Yashim había observado cómo los labios de la mujer se apretaban contra sus desdentadas encías. Con sus ojos secos, la mujer proseguía:

– Había una puertecilla, ¿sabes?, en el ángulo donde las grandes y viejas murallas de Teodosio se encontraban con las murallas más pequeñas detrás del Palacio de los Césares. Llevaba cerrada Dios sabe cuántos años. Era muy pequeña. No creo que dos hombres pudieran cruzarla uno al lado del otro, pero… la voluntad de Dios es infinita en su misterio. Había sido abierta al inicio del asedio para facilitar posibles salidas. Un grupo acababa justamente de regresar de una salida, y, quizás no lo creas, el último hombre se olvidó de atrancar la puerta.

Fue el descubrimiento de la puertecita balanceándose sobre sus goznes -una diminuta brecha en los trece kilómetros de maciza y doble muralla, un momentáneo fallo de atención en una historia de mil años- lo que cambió el curso del asedio. Unos cincuenta jenízaros se abrieron paso y consiguieron introducirse entre las dobles murallas. Sin embargo, su posición era muy expuesta, y podrían haber sido rechazados o muertos si uno de los héroes de la defensa, un capitán de la marina genovesa, no hubiera sido gravemente herido por un disparo a quemarropa en aquel mismo momento. Sus hombres se lo llevaron de las murallas; los bizantinos creyeron que los había abandonado y lanzaron un grito de desesperación. Los otomanos se precipitaron hacia los muros internos, y un gigante llamado Hassan surgió sobre la empalizada al frente de su compañía de jenízaros.

Al cabo de diez minutos, las banderas turcas estaban ondeando en la torre que se alzaba por encima de la Kerkoporta.

Todo esto había ocurrido cuatrocientos años antes.

Pero ahora, alzándose detrás del gran ciprés de la plaza, la torre de la Kerkoporta seguía en pie, roja y blanca y vacía, recortándose contra el azul cielo invernal.

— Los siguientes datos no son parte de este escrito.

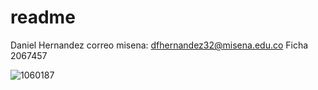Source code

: # readme

Daniel Hernandez 
correo misena: dfhernandez32@misena.edu.co
Ficha 2067457

![1060187](https://user-images.githubusercontent.com/64228617/80897244-79988380-8cbc-11ea-90ec-705a98af63b0.jpg)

El lugar exacto donde mil quinientos años de historia romana llegaron a su sangriento clímax, cuando el último emperador de Bizancio se arrancó su insignia imperial y, espada en mano, se desvaneció en medio de la refriega, para no ser visto nunca más.

El lugar exacto donde Constantinopla, La Manzana

Roja, el ombligo del mundo, fue conquistada por los jenízaros para el islam y el sultán.

El viejo Palmuk había tenido razón a fin de cuentas. Había una cuarta torre. La cuarta tekke.

Moviendo la cabeza ante los recuerdos que acababa de evocar, Yashim salió a la luz del sol invernal.